We consider the problem of online local false discovery rate (FDR) control where multiple tests are conducted sequentially, with the goal of maximizing the total expected number of discoveries. We formulate the problem as an online resource allocation problem with accept/reject decisions, which from a high level can be viewed as an online knapsack problem, with the additional uncertainty of exogenous random budget replenishment. We start with general arrival distributions and propose a simple policy that achieves a $O(\sqrt{T})$ regret. We complement the result by showing that such regret rate is in general not improvable. We then shift our focus to discrete arrival distributions.
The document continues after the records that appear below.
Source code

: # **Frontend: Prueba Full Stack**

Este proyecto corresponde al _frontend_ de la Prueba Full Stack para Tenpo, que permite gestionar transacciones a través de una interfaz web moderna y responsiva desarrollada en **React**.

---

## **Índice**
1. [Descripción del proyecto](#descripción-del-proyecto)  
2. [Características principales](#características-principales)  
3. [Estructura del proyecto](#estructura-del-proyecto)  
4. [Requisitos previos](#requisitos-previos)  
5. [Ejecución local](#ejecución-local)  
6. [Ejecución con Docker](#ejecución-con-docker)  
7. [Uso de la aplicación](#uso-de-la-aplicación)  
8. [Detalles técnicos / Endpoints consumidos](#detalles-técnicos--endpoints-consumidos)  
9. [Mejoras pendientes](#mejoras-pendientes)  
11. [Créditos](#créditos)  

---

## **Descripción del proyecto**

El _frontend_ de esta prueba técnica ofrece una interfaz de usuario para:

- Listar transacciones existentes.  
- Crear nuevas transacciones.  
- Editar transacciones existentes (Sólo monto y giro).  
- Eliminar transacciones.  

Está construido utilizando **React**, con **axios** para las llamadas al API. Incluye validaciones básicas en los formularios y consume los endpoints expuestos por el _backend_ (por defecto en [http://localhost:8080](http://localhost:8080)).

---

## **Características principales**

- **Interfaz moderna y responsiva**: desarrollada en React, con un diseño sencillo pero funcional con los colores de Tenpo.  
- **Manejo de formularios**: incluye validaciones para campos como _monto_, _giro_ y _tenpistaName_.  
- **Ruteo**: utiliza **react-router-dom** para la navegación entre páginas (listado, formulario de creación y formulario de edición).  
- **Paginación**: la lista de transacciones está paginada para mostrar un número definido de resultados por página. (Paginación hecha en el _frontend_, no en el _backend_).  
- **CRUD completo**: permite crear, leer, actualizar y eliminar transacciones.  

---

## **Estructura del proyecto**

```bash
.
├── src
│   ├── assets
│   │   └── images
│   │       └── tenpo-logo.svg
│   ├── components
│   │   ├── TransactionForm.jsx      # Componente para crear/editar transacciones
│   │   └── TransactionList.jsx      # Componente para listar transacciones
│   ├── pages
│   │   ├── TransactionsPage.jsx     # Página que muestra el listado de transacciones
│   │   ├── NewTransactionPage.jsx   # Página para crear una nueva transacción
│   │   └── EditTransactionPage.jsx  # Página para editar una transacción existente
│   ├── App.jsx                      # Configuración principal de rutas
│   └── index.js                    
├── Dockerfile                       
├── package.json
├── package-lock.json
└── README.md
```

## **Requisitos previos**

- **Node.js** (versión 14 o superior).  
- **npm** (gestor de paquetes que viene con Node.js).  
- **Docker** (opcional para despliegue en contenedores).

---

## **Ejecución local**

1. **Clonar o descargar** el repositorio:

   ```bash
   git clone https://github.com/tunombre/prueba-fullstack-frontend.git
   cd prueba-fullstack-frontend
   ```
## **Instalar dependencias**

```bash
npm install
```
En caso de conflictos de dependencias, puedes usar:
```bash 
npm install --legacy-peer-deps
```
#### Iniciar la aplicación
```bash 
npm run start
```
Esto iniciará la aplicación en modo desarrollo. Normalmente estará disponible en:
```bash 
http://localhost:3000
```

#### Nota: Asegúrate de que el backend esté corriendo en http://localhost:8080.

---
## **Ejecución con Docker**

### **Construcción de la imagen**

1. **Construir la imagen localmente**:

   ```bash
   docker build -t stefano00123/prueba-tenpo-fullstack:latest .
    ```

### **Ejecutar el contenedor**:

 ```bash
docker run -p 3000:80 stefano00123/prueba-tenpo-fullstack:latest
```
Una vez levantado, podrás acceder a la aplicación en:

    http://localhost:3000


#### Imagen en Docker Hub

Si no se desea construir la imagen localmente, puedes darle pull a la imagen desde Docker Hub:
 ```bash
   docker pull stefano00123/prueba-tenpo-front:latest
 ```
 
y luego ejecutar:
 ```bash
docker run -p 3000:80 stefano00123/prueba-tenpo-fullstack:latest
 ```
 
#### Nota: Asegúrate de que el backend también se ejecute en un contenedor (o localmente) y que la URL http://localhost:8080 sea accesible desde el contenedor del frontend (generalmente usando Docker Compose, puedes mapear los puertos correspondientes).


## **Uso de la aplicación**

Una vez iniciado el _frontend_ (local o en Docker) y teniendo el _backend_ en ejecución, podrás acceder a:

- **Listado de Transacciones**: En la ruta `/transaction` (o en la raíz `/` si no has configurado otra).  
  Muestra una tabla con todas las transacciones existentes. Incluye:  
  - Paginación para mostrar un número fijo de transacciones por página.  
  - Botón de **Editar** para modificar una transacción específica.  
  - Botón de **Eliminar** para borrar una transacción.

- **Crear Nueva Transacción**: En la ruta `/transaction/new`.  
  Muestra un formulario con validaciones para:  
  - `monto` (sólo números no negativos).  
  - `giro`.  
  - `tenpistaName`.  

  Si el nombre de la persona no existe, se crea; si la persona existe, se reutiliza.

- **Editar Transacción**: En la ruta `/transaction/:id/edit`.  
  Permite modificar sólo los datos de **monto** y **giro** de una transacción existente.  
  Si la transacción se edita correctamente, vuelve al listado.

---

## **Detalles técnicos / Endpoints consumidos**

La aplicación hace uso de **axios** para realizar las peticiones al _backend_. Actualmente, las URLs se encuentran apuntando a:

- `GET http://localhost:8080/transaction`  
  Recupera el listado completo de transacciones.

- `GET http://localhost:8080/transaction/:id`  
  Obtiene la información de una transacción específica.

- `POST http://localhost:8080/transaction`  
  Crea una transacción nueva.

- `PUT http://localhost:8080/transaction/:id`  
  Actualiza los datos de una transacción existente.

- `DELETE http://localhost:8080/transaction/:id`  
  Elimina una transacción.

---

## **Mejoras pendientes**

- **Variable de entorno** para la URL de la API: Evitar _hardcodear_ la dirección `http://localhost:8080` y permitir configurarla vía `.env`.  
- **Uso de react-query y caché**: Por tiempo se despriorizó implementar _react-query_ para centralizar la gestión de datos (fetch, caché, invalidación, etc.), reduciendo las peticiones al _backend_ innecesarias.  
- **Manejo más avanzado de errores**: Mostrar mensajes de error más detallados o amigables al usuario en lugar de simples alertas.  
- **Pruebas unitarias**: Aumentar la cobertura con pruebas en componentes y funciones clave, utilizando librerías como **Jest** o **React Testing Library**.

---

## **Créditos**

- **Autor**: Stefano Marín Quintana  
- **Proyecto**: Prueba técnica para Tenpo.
We find that many existing re-solving heuristics in the online resource allocation literature, albeit achieve bounded loss in canonical settings, may incur a $\Omega(\sqrt{T})$ or even a $\Omega(T)$ regret. With the observation that canonical policies tend to be too optimistic and over accept arrivals, we propose a novel policy that incorporates budget buffers. We show that small additional logarithmic buffers suffice to reduce the regret from $\Omega(\sqrt{T})$ or even $\Omega(T)$ to $O(\ln^2 T)$. Numerical experiments are conducted to validate our theoretical findings. Our formulation may have wider applications beyond the problem considered in this paper, and our results emphasize how effective policies should be designed to reach a balance between circumventing wrong accept and reducing wrong reject in online resource allocation problems with exogenous budget replenishment.

翻译：我们考虑在线局部错误发现率（FDR）控制问题，其中多个检验按序进行，目标为最大化期望总发现数。我们将该问题建模为具有接受/拒绝决策的在线资源分配问题，从高层次看可视为在线背包问题，并额外考虑了外生随机预算补充的不确定性。首先针对一般到达分布，我们提出一种简单策略，实现$O(\sqrt{T})$的遗憾值，并通过证明表明该遗憾率通常不可改进来补充此结果。随后聚焦离散到达分布，发现现有在线资源分配文献中的多种重求解启发式算法，即便在标准设定下能实现有界损失，也可能导致$\Omega(\sqrt{T})$甚至$\Omega(T)$的遗憾值。基于标准策略过于乐观而过度接受到达的观察，我们提出一种纳入预算缓冲的新策略，证明仅需额外对数阶缓冲即可将遗憾值从$\Omega(\sqrt{T})$甚至$\Omega(T)$降至$O(\ln^2 T)$。通过数值实验验证理论结果。本文的建模框架可能具有超越当前问题的更广泛应用，结果揭示了在设计有效策略时，如何在在线资源分配问题中平衡规避错误接受与减少错误拒绝以应对外生预算补充的重要性。